§ Exercise goal
Of all the lines below, output only those starting at the one with "[21] SaundersD" and ending at the one with "[23] Reed D", both ends included, exactly as written.
╭──
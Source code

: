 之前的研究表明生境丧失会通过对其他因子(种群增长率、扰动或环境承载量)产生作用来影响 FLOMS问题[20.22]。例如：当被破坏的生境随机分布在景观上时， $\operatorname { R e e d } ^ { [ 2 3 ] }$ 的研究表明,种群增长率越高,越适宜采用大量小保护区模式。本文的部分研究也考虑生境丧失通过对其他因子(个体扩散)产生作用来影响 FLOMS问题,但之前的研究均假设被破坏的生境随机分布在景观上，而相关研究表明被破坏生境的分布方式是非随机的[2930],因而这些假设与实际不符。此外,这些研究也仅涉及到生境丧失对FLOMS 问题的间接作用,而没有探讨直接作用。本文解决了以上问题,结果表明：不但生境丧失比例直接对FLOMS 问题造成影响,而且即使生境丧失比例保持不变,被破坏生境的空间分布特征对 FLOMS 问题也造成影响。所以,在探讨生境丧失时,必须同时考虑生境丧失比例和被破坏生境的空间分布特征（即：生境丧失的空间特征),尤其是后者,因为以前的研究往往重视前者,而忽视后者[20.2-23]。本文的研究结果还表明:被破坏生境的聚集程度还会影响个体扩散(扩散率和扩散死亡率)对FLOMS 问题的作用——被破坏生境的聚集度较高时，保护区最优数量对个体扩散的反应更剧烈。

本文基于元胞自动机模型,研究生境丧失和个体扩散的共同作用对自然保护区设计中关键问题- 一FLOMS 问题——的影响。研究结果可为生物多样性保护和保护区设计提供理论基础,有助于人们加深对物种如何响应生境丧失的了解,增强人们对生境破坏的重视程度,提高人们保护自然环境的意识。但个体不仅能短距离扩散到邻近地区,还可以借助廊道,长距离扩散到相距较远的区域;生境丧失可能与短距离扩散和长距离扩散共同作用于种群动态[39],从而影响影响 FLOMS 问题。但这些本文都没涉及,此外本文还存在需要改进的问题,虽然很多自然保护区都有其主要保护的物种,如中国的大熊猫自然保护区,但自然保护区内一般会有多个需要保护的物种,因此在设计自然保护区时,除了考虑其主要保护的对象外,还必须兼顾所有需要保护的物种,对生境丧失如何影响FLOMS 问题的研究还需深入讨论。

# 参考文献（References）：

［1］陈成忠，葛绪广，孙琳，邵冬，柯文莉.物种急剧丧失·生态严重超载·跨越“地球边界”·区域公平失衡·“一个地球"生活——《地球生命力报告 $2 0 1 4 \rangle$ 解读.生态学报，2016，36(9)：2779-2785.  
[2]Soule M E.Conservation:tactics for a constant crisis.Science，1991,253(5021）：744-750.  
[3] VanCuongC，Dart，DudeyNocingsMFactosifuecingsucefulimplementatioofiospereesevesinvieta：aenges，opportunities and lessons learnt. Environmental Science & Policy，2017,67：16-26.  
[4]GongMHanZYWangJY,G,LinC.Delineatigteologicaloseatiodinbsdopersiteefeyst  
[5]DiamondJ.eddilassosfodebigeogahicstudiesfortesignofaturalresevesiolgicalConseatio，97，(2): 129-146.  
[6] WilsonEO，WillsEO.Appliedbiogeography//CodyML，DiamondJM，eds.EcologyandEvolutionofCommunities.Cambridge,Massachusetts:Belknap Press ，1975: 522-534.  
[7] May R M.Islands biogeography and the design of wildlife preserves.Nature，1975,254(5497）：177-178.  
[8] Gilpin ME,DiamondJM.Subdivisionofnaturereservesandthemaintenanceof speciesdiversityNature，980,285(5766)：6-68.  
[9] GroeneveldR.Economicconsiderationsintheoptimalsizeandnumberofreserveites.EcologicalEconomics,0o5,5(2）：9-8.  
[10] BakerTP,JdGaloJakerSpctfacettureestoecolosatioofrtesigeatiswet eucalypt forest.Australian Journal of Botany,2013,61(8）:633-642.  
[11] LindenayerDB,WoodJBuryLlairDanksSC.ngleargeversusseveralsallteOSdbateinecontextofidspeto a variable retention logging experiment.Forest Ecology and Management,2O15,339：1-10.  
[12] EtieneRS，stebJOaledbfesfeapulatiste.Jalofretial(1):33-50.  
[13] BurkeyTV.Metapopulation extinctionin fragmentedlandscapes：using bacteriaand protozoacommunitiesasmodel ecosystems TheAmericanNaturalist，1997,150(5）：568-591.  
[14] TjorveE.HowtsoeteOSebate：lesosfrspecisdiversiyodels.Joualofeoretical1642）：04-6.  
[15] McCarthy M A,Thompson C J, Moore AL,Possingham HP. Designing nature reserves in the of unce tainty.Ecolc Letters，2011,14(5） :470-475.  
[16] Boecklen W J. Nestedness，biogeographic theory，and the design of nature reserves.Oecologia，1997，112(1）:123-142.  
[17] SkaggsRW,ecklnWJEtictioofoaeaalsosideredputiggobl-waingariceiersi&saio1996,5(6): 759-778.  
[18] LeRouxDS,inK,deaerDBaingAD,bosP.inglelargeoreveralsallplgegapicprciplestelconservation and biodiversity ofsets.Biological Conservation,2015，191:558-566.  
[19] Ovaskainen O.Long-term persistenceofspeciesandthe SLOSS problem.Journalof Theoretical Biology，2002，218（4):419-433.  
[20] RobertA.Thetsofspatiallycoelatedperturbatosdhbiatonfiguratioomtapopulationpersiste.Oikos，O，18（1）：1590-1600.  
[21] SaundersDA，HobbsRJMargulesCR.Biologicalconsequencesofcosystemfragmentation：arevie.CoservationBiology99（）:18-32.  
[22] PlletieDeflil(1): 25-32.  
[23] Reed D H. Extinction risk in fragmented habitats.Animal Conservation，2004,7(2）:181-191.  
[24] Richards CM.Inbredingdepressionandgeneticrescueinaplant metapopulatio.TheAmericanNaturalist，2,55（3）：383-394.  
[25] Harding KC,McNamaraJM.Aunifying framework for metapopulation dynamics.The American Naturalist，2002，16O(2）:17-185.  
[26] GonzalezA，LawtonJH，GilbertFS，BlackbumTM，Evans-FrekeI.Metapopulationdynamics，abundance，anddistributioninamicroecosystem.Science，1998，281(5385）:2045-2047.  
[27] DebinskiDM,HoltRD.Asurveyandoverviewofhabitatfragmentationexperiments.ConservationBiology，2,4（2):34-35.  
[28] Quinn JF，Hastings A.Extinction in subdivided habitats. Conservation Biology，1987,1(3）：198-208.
╰──
§ Problem solution
[21] SaundersDA，HobbsRJMargulesCR.Biologicalconsequencesofcosystemfragmentation：arevie.CoservationBiology99（）:18-32.  
[22] PlletieDeflil(1): 25-32.  
[23] Reed D H. Extinction risk in fragmented habitats.Animal Conservation，2004,7(2）:181-191.  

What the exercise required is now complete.